Definitely going to take a look at this. I'm one of the few traditional developers in a company that's got a lot more analytics and database people than application or web people. In such a situation the company is loathe to use ORMs and the old adage of "never do your business logic in the database" doesn't really apply in practice. I've managed to learn enough SQL to get by and fulfill the software's requirements out of sheer necessity and I've actually got to the point I prefer to use it over an ORM, but I'd love to have a more systematic education in the language.


I'm thinking now about buying this because of your comment, but I'm wondering if full edition is worth extra 50$ compared to standard


It really depends how much $50 is worth to you. The book is brilliant by itself, but the datasets and unit test examples are a really good tool for playing with. Maybe if you have some data from a real-world project you could use that instead.
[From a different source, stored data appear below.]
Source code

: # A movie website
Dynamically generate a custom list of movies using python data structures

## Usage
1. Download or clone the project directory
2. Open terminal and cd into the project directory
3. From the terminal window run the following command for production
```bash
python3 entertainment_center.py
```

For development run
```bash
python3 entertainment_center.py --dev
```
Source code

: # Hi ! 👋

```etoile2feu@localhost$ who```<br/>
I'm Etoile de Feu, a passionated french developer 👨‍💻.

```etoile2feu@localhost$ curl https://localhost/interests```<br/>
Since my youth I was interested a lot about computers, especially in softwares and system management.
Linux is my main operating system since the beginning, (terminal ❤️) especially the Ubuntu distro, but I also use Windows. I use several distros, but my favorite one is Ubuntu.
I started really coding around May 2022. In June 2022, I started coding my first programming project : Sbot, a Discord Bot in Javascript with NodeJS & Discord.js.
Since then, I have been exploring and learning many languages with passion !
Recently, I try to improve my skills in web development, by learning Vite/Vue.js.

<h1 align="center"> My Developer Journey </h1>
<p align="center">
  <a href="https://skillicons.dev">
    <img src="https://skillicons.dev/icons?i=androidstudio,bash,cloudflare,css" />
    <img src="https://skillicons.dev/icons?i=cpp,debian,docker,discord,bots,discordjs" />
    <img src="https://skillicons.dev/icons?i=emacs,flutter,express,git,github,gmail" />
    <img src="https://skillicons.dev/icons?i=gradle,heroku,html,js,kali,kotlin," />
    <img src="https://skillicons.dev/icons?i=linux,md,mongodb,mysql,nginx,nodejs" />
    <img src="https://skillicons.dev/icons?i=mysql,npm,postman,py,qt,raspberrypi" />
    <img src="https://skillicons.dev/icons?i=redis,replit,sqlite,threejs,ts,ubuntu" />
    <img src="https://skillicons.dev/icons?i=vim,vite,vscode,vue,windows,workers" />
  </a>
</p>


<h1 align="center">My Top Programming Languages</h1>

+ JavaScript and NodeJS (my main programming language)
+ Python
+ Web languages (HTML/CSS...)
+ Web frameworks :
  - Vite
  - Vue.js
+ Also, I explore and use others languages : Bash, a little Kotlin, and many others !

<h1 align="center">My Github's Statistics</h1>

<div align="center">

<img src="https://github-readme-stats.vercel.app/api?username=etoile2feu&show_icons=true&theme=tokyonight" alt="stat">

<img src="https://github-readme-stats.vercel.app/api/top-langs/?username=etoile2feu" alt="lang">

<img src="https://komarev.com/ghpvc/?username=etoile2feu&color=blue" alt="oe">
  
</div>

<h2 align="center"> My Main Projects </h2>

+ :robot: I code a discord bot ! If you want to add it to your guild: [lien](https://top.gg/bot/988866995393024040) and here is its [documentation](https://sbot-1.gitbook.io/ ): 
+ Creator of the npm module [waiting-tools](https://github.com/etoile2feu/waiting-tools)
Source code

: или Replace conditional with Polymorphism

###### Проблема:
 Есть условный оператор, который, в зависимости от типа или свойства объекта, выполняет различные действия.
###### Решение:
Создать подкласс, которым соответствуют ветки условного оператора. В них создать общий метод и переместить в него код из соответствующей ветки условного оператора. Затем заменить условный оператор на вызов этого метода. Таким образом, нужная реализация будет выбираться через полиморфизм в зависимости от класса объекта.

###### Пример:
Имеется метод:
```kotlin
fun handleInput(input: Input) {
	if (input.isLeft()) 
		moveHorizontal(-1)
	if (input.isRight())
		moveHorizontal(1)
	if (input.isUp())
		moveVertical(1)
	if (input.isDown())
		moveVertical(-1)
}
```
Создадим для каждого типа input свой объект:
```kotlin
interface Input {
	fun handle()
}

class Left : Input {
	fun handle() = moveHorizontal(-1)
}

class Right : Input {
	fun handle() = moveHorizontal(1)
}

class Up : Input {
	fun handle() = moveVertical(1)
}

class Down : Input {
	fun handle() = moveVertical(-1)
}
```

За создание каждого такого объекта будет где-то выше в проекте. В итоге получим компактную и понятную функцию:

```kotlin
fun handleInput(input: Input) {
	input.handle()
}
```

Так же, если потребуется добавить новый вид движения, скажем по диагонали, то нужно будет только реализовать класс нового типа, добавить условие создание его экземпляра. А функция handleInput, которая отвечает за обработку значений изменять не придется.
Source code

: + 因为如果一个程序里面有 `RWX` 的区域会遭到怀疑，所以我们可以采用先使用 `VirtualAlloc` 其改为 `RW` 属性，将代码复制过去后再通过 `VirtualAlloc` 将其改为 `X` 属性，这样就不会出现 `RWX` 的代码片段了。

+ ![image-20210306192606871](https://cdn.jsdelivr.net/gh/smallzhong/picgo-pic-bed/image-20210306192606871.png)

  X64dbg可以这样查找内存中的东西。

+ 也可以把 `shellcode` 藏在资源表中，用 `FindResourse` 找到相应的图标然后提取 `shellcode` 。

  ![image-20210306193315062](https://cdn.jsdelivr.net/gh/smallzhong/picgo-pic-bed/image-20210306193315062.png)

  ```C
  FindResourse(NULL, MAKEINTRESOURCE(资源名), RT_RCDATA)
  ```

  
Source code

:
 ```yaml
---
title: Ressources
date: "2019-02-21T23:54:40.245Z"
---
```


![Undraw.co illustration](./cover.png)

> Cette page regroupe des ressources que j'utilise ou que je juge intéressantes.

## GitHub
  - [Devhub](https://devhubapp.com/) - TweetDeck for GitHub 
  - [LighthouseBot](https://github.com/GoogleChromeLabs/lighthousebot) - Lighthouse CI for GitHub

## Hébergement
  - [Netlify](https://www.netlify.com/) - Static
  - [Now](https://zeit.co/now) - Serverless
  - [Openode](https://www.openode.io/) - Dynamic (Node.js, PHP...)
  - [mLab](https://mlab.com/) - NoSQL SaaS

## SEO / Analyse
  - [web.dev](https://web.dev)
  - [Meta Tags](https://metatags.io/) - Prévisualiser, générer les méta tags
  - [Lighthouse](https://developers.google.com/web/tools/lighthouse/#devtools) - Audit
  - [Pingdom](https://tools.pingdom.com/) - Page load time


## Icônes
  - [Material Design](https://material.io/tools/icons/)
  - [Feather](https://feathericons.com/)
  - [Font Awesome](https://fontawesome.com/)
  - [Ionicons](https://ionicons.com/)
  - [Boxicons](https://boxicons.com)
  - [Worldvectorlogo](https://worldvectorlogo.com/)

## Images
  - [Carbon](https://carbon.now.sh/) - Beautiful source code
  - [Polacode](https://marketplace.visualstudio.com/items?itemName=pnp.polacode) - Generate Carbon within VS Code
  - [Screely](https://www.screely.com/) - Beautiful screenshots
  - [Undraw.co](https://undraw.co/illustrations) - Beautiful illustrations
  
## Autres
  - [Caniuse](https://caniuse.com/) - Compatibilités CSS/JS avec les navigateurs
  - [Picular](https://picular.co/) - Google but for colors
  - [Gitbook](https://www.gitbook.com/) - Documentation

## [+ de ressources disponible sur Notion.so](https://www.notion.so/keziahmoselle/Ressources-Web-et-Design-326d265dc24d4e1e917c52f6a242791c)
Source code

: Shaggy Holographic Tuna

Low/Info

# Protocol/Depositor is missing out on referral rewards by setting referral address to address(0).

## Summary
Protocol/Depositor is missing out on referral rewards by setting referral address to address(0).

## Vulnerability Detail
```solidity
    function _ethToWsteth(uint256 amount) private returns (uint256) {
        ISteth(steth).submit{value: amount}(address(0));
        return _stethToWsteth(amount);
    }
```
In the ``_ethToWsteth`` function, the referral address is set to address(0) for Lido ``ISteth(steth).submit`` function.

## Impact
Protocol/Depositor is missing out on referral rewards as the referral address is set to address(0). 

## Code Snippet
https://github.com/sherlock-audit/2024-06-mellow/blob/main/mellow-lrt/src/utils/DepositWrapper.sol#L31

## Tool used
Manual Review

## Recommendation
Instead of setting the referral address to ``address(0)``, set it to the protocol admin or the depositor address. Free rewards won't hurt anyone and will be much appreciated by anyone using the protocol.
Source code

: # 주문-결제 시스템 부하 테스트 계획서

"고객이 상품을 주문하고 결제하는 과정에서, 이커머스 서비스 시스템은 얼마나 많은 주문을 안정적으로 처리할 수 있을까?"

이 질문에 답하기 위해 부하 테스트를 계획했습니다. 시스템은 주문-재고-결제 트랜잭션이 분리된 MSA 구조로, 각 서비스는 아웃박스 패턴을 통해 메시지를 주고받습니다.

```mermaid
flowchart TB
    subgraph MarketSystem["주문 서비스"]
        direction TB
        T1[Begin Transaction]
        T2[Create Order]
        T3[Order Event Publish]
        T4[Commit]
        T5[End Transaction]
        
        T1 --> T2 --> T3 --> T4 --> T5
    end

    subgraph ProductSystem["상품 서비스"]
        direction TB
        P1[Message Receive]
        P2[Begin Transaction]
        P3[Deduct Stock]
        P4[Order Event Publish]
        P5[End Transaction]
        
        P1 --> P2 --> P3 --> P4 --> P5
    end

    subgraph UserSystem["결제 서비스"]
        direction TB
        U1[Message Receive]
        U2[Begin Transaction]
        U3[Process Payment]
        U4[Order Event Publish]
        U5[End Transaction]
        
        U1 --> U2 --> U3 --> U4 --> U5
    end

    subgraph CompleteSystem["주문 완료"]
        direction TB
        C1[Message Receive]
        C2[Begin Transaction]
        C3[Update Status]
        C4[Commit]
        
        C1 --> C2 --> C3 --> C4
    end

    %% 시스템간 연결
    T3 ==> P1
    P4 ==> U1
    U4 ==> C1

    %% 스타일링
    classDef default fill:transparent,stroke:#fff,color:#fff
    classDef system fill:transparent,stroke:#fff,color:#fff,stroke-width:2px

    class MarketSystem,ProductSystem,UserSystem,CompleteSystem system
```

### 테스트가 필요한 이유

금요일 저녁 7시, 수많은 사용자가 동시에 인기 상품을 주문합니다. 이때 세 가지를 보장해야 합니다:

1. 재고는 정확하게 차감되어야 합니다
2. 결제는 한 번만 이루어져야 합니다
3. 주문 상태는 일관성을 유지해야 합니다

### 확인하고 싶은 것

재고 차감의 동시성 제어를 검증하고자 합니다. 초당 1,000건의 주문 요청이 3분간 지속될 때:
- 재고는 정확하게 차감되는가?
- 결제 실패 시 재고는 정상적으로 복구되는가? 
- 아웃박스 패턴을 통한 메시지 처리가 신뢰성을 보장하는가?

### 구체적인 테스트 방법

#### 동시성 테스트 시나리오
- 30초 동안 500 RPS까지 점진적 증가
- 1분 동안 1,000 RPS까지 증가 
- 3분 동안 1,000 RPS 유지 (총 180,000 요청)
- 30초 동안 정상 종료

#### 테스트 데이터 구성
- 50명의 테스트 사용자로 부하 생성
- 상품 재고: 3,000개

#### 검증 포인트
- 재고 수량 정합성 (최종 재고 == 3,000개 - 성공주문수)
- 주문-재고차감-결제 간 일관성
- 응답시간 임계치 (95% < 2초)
That's one of the most expensive technical books I've ever seen.


Holy smokes, $100?!?! You’re not kidding!

I’m always willing to buy technical books. I think it’s valuable to have material from different authors because they each have different perspectives and styles. E.g. CLRS vs Sedgewick vs Skiena. I also like to support the authors. However I’ll take a hard pass at this one.

My ability to level up is rarely due to the quality of the material, it’s more a function of how much time and effort into studying and learning. Time is the limiting factor in almost everything, not learning material.

In other words, learning isn’t about choosing “book A” vs “book B” but rather studying any books vs scrolling through HN, watching YouTube, or any of the other million blackholes of time.


I look at it that I spent $100 on this book, and got a $20K payrise. At that order of magnitude, the difference between spending $10 and $100 didn't matter.


You didn’t get the pay raise because spent $100, you got the pay raise because you spent hours, days, months.

It’s time, not money, you are spending.


From that point of view the $100 for the book is even less relevant.


I've been looking on brushing up on my SQL lately and have been going through these resources.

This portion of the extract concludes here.